▶ [Exercise requirements]
Count how many lines in the following data hold the word "item". Your answer is the number and nothing else.

Pictures paired with source code
■ ■ ■

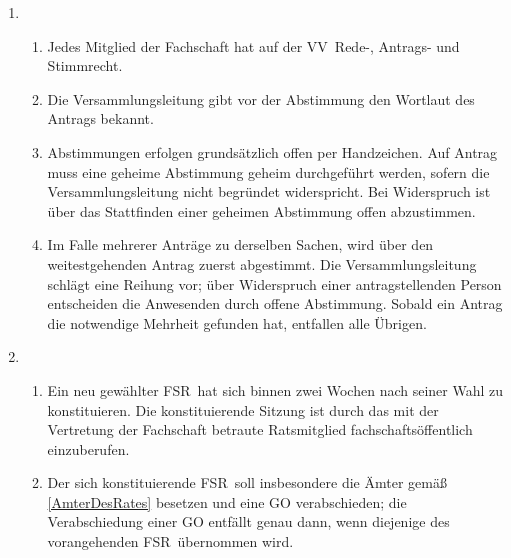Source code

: \documentclass[a4paper, 12pt]{article}
\newcommand{\vv}{VV}
\newcommand{\rat}{FSR}
\newcommand{\rates}{FSR}
\begin{document}
\begin{enumerate}[leftmargin=0cm]
	\item {}
	
	\begin{enumerate}[leftmargin=0cm]
		\item Jedes Mitglied der Fachschaft hat auf der \vv~Rede-, Antrags- und Stimmrecht.
		\item Die Versammlungsleitung gibt vor der Abstimmung den Wortlaut des Antrags bekannt.
		\item Abstimmungen erfolgen grundsätzlich offen per Handzeichen. 
		Auf Antrag muss eine geheime Abstimmung geheim durchgeführt werden, sofern die Versammlungsleitung nicht begründet widerspricht. Bei Widerspruch ist über das Stattfinden einer geheimen Abstimmung offen abzustimmen.
		\item Im Falle mehrerer Anträge zu derselben Sachen, wird über den weitestgehenden Antrag zuerst abgestimmt. Die Versammlungsleitung schlägt eine Reihung vor; über Widerspruch einer antragstellenden Person entscheiden die Anwesenden durch offene Abstimmung. Sobald ein Antrag die notwendige Mehrheit gefunden hat, entfallen alle Übrigen.
	\end{enumerate}


	\item {}
	\begin{enumerate}[leftmargin=0cm]
		\item Ein neu gewählter \rat~hat sich binnen zwei Wochen nach seiner Wahl zu konstituieren. Die konstituierende Sitzung ist durch das mit der Vertretung der Fachschaft betraute Ratsmitglied fachschaftsöffentlich einzuberufen.
		\item Der sich konstituierende \rat~soll insbesondere die Ämter gemäß \cref{AmterDesRates} besetzen und eine GO verabschieden; die Verabschiedung einer GO entfällt genau dann, wenn diejenige des vorangehenden \rates~übernommen wird.
	\end{enumerate}


\end{enumerate}
\end{document}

■ ■ ■

▶ [Response]
8